> **THE PROBLEM**
Down to the last line, print the entries below exactly, and keep every picture out of the copy.

====

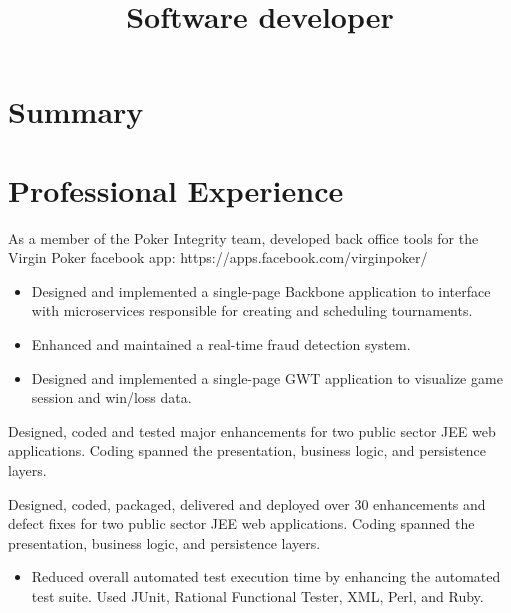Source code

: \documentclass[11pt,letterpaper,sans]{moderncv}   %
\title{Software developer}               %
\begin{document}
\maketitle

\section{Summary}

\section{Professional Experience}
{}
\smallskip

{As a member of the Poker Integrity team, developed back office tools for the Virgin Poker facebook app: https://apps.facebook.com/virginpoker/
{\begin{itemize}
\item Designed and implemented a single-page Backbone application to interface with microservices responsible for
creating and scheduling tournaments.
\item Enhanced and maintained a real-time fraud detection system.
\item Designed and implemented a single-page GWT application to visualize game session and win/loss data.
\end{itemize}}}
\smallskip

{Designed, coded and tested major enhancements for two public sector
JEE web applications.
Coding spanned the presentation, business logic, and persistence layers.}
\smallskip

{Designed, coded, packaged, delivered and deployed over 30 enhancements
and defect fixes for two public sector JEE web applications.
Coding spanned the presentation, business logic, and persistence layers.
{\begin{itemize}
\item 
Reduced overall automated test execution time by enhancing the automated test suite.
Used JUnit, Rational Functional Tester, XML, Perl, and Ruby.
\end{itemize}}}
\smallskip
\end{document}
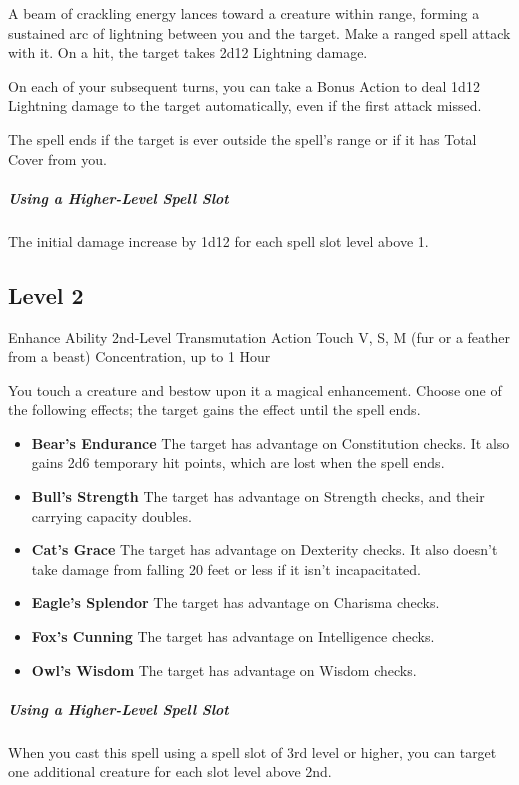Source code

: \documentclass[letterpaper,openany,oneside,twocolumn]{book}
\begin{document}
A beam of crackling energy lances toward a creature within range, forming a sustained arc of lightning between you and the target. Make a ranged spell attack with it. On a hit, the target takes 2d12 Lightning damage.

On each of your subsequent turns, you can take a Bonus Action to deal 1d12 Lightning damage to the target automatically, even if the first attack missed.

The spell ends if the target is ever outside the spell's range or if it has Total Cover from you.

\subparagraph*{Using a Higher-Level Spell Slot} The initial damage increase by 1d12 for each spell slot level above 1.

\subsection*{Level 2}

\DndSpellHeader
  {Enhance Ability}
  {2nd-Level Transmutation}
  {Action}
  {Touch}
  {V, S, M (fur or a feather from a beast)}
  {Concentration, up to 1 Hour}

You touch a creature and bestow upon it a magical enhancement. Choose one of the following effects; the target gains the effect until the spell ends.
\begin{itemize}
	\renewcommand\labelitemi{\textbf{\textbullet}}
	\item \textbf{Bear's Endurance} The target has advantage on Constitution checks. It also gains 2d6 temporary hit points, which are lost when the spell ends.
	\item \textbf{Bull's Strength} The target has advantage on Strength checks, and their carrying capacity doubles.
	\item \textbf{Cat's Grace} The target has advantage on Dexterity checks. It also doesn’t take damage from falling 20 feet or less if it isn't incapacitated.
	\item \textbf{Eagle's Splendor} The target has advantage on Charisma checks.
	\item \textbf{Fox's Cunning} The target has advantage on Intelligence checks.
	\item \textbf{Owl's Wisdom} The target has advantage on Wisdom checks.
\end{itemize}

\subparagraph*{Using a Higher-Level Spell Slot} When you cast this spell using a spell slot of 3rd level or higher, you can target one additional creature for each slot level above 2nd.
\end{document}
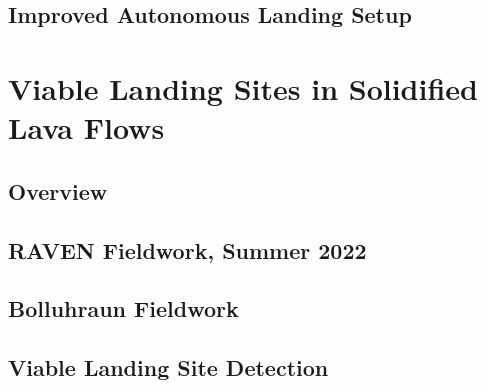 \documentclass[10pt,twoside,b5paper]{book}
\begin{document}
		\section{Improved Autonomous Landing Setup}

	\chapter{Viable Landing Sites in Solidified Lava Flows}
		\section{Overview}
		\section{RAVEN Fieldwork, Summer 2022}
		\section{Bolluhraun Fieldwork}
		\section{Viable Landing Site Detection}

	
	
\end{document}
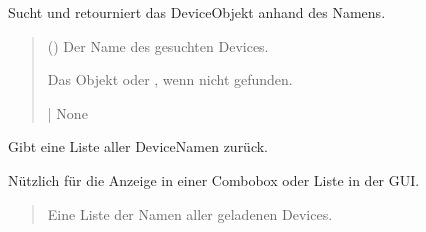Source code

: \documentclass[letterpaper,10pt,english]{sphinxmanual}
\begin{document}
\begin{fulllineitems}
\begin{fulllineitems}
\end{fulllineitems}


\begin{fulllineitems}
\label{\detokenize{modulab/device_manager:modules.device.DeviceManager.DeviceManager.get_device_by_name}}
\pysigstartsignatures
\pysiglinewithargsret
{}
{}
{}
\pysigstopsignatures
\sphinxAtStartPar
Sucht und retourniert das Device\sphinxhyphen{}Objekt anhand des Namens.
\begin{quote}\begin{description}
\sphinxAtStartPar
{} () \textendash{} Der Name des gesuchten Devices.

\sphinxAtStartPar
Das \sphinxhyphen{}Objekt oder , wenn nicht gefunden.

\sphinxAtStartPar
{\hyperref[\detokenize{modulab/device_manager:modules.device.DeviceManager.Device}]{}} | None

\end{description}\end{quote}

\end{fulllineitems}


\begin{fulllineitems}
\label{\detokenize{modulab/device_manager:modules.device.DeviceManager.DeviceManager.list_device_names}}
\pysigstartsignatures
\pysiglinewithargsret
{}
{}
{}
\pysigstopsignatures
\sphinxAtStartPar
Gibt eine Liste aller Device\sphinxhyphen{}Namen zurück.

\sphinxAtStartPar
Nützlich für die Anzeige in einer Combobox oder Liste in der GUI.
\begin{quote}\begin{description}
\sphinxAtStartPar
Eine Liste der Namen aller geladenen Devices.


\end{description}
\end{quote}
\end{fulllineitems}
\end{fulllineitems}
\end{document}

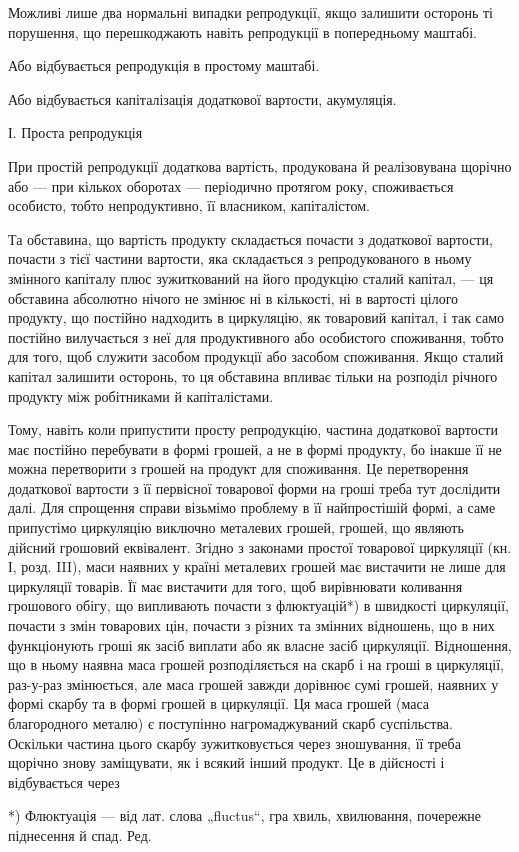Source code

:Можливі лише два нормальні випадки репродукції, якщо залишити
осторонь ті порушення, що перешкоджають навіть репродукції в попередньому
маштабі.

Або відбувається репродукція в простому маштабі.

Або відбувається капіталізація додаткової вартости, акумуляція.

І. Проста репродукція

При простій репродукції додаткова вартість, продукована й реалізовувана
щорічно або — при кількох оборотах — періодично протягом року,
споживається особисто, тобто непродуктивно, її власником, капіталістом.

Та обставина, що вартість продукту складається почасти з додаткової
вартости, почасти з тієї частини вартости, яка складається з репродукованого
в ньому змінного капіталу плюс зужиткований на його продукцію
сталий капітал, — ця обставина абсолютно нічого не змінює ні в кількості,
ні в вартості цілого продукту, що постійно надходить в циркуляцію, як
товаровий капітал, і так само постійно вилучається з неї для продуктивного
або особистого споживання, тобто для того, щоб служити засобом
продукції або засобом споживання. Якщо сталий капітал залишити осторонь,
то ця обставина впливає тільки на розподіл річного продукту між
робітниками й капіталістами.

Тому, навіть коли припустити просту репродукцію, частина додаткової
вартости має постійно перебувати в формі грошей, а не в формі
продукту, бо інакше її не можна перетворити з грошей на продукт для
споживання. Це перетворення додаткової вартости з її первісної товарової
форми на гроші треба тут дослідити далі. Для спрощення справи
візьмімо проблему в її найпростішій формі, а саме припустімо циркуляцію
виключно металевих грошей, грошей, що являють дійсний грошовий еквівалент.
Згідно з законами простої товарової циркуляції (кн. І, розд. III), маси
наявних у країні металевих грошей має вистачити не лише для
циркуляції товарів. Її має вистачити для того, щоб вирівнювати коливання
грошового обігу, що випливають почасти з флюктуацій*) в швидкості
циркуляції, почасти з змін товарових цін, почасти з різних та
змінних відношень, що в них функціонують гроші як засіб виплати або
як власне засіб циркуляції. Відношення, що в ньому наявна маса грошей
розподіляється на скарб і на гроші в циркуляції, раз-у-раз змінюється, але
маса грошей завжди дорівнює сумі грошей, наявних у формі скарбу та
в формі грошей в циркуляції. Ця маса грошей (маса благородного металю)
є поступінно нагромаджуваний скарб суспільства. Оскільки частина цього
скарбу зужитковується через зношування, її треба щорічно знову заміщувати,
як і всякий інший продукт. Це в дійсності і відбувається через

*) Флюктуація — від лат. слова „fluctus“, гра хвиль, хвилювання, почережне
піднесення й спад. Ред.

====

> **SOLUTION TO THE PROBLEM**
Source code

: \documentclass[11pt,letterpaper,sans]{moderncv}   %
\title{Software developer}               %
\begin{document}
\maketitle

\section{Summary}

\section{Professional Experience}
{}
\smallskip

{As a member of the Poker Integrity team, developed back office tools for the Virgin Poker facebook app: https://apps.facebook.com/virginpoker/
{\begin{itemize}
\item Designed and implemented a single-page Backbone application to interface with microservices responsible for
creating and scheduling tournaments.
\item Enhanced and maintained a real-time fraud detection system.
\item Designed and implemented a single-page GWT application to visualize game session and win/loss data.
\end{itemize}}}
\smallskip

{Designed, coded and tested major enhancements for two public sector
JEE web applications.
Coding spanned the presentation, business logic, and persistence layers.}
\smallskip

{Designed, coded, packaged, delivered and deployed over 30 enhancements
and defect fixes for two public sector JEE web applications.
Coding spanned the presentation, business logic, and persistence layers.
{\begin{itemize}
\item 
Reduced overall automated test execution time by enhancing the automated test suite.
Used JUnit, Rational Functional Tester, XML, Perl, and Ruby.
\end{itemize}}}
\smallskip
\end{document}
Source code

: \documentclass[letterpaper,openany,oneside,twocolumn]{book}
\begin{document}
A beam of crackling energy lances toward a creature within range, forming a sustained arc of lightning between you and the target. Make a ranged spell attack with it. On a hit, the target takes 2d12 Lightning damage.

On each of your subsequent turns, you can take a Bonus Action to deal 1d12 Lightning damage to the target automatically, even if the first attack missed.

The spell ends if the target is ever outside the spell's range or if it has Total Cover from you.

\subparagraph*{Using a Higher-Level Spell Slot} The initial damage increase by 1d12 for each spell slot level above 1.

\subsection*{Level 2}

\DndSpellHeader
  {Enhance Ability}
  {2nd-Level Transmutation}
  {Action}
  {Touch}
  {V, S, M (fur or a feather from a beast)}
  {Concentration, up to 1 Hour}

You touch a creature and bestow upon it a magical enhancement. Choose one of the following effects; the target gains the effect until the spell ends.
\begin{itemize}
	\renewcommand\labelitemi{\textbf{\textbullet}}
	\item \textbf{Bear's Endurance} The target has advantage on Constitution checks. It also gains 2d6 temporary hit points, which are lost when the spell ends.
	\item \textbf{Bull's Strength} The target has advantage on Strength checks, and their carrying capacity doubles.
	\item \textbf{Cat's Grace} The target has advantage on Dexterity checks. It also doesn’t take damage from falling 20 feet or less if it isn't incapacitated.
	\item \textbf{Eagle's Splendor} The target has advantage on Charisma checks.
	\item \textbf{Fox's Cunning} The target has advantage on Intelligence checks.
	\item \textbf{Owl's Wisdom} The target has advantage on Wisdom checks.
\end{itemize}

\subparagraph*{Using a Higher-Level Spell Slot} When you cast this spell using a spell slot of 3rd level or higher, you can target one additional creature for each slot level above 2nd.
\end{document}
 \documentclass[10pt,twoside,b5paper]{book}
\begin{document}
		\section{Improved Autonomous Landing Setup}

	\chapter{Viable Landing Sites in Solidified Lava Flows}
		\section{Overview}
		\section{RAVEN Fieldwork, Summer 2022}
		\section{Bolluhraun Fieldwork}
		\section{Viable Landing Site Detection}

	
	
\end{document}
Source code

: \documentclass[letterpaper,10pt,english]{sphinxmanual}
\begin{document}
\begin{fulllineitems}
\begin{fulllineitems}
\end{fulllineitems}


\begin{fulllineitems}
\label{\detokenize{modulab/device_manager:modules.device.DeviceManager.DeviceManager.get_device_by_name}}
\pysigstartsignatures
\pysiglinewithargsret
{}
{}
{}
\pysigstopsignatures
\sphinxAtStartPar
Sucht und retourniert das Device\sphinxhyphen{}Objekt anhand des Namens.
\begin{quote}\begin{description}
\sphinxAtStartPar
{} () \textendash{} Der Name des gesuchten Devices.

\sphinxAtStartPar
Das \sphinxhyphen{}Objekt oder , wenn nicht gefunden.

\sphinxAtStartPar
{\hyperref[\detokenize{modulab/device_manager:modules.device.DeviceManager.Device}]{}} | None

\end{description}\end{quote}

\end{fulllineitems}


\begin{fulllineitems}
\label{\detokenize{modulab/device_manager:modules.device.DeviceManager.DeviceManager.list_device_names}}
\pysigstartsignatures
\pysiglinewithargsret
{}
{}
{}
\pysigstopsignatures
\sphinxAtStartPar
Gibt eine Liste aller Device\sphinxhyphen{}Namen zurück.

\sphinxAtStartPar
Nützlich für die Anzeige in einer Combobox oder Liste in der GUI.
\begin{quote}\begin{description}
\sphinxAtStartPar
Eine Liste der Namen aller geladenen Devices.


\end{description}
\end{quote}
\end{fulllineitems}
\end{fulllineitems}
\end{document}

Source code

:Можливі лише два нормальні випадки репродукції, якщо залишити
осторонь ті порушення, що перешкоджають навіть репродукції в попередньому
маштабі.

Або відбувається репродукція в простому маштабі.

Або відбувається капіталізація додаткової вартости, акумуляція.

І. Проста репродукція

При простій репродукції додаткова вартість, продукована й реалізовувана
щорічно або — при кількох оборотах — періодично протягом року,
споживається особисто, тобто непродуктивно, її власником, капіталістом.

Та обставина, що вартість продукту складається почасти з додаткової
вартости, почасти з тієї частини вартости, яка складається з репродукованого
в ньому змінного капіталу плюс зужиткований на його продукцію
сталий капітал, — ця обставина абсолютно нічого не змінює ні в кількості,
ні в вартості цілого продукту, що постійно надходить в циркуляцію, як
товаровий капітал, і так само постійно вилучається з неї для продуктивного
або особистого споживання, тобто для того, щоб служити засобом
продукції або засобом споживання. Якщо сталий капітал залишити осторонь,
то ця обставина впливає тільки на розподіл річного продукту між
робітниками й капіталістами.

Тому, навіть коли припустити просту репродукцію, частина додаткової
вартости має постійно перебувати в формі грошей, а не в формі
продукту, бо інакше її не можна перетворити з грошей на продукт для
споживання. Це перетворення додаткової вартости з її первісної товарової
форми на гроші треба тут дослідити далі. Для спрощення справи
візьмімо проблему в її найпростішій формі, а саме припустімо циркуляцію
виключно металевих грошей, грошей, що являють дійсний грошовий еквівалент.
Згідно з законами простої товарової циркуляції (кн. І, розд. III), маси
наявних у країні металевих грошей має вистачити не лише для
циркуляції товарів. Її має вистачити для того, щоб вирівнювати коливання
грошового обігу, що випливають почасти з флюктуацій*) в швидкості
циркуляції, почасти з змін товарових цін, почасти з різних та
змінних відношень, що в них функціонують гроші як засіб виплати або
як власне засіб циркуляції. Відношення, що в ньому наявна маса грошей
розподіляється на скарб і на гроші в циркуляції, раз-у-раз змінюється, але
маса грошей завжди дорівнює сумі грошей, наявних у формі скарбу та
в формі грошей в циркуляції. Ця маса грошей (маса благородного металю)
є поступінно нагромаджуваний скарб суспільства. Оскільки частина цього
скарбу зужитковується через зношування, її треба щорічно знову заміщувати,
як і всякий інший продукт. Це в дійсності і відбувається через

*) Флюктуація — від лат. слова „fluctus“, гра хвиль, хвилювання, почережне
піднесення й спад. Ред.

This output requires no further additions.